• Activity:
Determine how many lines of the entries that follow contain "data", and respond with that number alone.

• Source information:

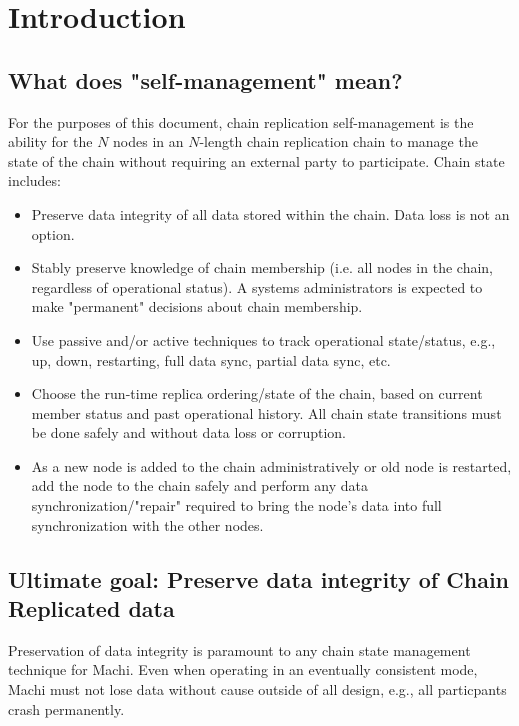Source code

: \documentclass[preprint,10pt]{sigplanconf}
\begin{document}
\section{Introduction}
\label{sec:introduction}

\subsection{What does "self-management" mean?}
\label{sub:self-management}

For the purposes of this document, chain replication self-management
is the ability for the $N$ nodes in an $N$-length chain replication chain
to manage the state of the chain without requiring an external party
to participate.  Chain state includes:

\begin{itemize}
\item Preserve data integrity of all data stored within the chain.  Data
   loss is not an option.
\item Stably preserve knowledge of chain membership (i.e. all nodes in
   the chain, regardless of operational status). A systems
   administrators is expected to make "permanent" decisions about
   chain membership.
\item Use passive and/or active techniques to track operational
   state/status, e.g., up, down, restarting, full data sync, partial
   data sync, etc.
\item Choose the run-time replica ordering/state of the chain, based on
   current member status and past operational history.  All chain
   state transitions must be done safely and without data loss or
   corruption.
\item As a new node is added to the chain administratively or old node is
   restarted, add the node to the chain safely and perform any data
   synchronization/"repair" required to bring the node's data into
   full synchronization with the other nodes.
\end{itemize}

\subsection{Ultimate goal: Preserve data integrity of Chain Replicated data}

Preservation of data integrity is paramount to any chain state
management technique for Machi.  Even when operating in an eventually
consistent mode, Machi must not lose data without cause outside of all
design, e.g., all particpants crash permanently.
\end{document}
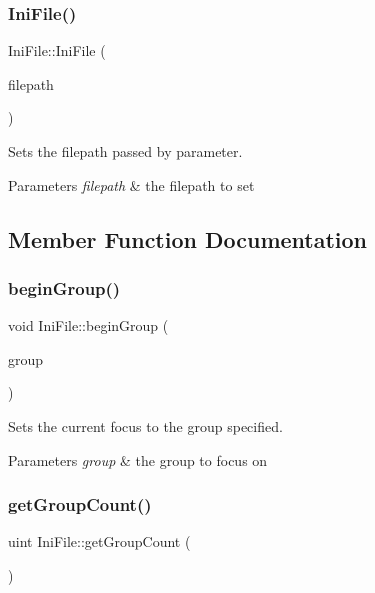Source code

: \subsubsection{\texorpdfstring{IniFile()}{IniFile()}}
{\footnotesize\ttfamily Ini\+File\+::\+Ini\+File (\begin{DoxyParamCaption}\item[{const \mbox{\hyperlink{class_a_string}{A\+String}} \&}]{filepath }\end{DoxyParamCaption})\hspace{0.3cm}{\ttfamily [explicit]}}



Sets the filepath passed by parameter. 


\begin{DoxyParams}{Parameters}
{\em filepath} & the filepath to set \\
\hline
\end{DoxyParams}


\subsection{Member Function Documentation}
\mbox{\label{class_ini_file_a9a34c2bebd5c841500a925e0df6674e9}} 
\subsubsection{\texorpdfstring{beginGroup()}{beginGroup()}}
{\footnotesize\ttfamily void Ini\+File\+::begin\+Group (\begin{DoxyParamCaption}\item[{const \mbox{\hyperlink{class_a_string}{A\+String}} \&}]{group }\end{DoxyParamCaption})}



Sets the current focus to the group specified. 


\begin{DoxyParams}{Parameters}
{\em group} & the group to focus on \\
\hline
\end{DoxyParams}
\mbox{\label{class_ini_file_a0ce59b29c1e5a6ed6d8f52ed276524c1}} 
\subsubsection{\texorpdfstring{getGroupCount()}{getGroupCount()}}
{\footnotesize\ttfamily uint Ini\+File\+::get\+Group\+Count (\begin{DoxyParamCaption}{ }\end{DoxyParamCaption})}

* * *

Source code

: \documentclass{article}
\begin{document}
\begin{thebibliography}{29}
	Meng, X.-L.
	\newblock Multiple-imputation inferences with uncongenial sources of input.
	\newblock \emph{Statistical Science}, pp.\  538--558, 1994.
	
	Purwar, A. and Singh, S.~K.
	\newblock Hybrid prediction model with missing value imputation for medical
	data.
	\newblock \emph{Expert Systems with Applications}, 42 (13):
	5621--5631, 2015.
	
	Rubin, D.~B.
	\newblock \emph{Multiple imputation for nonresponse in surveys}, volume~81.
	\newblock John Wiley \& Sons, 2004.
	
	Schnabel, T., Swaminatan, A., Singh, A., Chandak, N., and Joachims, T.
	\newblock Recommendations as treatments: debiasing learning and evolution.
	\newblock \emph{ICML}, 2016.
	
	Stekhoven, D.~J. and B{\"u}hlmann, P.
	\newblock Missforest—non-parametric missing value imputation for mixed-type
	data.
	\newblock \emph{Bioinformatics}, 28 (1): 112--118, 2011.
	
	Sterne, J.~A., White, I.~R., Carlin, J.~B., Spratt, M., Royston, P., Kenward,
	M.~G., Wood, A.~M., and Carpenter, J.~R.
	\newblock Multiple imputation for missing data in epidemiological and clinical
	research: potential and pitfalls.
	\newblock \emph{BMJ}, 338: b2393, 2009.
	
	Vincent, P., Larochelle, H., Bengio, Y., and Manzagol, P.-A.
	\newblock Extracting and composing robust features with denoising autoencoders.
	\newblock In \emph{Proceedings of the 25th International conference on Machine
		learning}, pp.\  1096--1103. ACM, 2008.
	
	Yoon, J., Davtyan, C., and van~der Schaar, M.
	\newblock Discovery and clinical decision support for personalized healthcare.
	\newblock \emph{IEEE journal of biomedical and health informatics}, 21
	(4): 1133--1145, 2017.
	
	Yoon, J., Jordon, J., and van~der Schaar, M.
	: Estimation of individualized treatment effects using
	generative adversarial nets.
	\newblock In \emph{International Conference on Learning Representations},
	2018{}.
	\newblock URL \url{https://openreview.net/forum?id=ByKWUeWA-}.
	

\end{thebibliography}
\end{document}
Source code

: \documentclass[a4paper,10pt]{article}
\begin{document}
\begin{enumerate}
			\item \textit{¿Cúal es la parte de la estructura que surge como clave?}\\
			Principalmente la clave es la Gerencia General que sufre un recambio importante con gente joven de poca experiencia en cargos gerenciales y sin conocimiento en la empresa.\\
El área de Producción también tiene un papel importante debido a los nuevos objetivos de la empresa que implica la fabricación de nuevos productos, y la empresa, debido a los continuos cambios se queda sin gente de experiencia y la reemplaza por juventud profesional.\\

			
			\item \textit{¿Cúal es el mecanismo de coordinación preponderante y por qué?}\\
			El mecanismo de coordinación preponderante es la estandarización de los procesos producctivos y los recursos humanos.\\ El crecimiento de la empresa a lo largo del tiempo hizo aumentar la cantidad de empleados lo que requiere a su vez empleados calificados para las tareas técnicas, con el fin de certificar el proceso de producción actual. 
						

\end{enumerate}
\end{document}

* * *

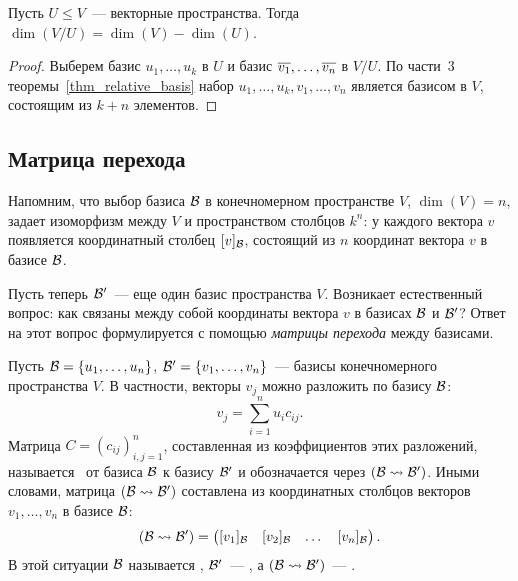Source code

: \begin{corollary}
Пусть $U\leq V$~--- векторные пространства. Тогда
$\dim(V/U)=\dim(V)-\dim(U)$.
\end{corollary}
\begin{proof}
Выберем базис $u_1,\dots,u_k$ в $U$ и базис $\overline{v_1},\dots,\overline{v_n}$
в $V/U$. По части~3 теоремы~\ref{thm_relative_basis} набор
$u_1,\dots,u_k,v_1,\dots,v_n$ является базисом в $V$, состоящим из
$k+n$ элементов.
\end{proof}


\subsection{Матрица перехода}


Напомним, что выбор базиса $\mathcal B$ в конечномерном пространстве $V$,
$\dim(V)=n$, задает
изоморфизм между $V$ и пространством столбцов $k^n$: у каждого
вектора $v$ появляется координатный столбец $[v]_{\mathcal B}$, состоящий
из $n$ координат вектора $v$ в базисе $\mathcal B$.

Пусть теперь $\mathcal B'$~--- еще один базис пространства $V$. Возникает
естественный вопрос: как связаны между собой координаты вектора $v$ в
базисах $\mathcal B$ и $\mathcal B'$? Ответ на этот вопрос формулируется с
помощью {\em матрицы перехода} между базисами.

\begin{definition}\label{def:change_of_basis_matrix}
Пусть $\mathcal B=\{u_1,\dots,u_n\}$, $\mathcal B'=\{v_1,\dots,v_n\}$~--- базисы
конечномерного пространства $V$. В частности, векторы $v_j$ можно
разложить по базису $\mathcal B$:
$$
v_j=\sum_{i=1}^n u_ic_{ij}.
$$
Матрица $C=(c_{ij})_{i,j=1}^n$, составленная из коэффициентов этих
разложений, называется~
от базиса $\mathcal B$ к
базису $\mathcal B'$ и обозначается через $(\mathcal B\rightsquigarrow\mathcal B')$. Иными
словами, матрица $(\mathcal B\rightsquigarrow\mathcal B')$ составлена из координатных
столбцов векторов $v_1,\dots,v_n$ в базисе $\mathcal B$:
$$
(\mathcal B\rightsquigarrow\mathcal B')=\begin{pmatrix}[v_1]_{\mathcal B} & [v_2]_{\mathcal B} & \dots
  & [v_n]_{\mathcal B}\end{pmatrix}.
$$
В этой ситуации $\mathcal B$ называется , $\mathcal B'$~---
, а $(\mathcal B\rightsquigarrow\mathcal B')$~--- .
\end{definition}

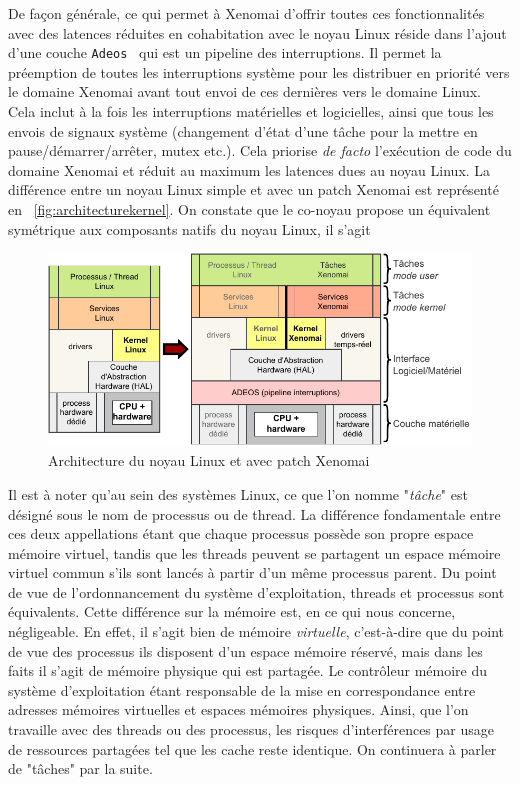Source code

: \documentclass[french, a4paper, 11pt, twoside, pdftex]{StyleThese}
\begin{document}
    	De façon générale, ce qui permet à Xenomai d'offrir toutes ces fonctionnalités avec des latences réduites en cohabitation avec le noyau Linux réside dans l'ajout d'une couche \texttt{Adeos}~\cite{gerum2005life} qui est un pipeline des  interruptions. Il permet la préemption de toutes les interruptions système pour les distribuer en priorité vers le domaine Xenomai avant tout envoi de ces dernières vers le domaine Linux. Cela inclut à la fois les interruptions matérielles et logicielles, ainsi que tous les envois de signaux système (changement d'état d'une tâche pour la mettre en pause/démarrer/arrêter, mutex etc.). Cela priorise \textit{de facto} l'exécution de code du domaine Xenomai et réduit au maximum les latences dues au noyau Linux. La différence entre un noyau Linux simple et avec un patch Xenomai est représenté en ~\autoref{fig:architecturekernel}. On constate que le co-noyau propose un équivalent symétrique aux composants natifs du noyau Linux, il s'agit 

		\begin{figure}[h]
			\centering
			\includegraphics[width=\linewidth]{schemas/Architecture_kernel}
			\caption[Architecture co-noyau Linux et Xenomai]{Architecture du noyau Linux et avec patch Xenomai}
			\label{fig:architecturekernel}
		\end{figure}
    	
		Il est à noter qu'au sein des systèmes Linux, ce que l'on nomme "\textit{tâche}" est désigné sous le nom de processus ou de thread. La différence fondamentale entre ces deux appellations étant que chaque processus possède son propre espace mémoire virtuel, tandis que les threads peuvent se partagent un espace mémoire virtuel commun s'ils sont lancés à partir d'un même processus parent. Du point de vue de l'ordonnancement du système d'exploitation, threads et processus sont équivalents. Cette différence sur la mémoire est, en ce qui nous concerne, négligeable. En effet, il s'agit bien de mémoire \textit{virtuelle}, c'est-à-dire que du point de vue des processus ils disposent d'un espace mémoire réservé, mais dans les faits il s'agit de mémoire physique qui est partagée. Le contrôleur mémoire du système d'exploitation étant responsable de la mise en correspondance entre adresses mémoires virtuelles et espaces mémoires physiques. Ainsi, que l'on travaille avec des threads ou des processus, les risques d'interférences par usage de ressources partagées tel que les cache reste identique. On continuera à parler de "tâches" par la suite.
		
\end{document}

• Task answer:
12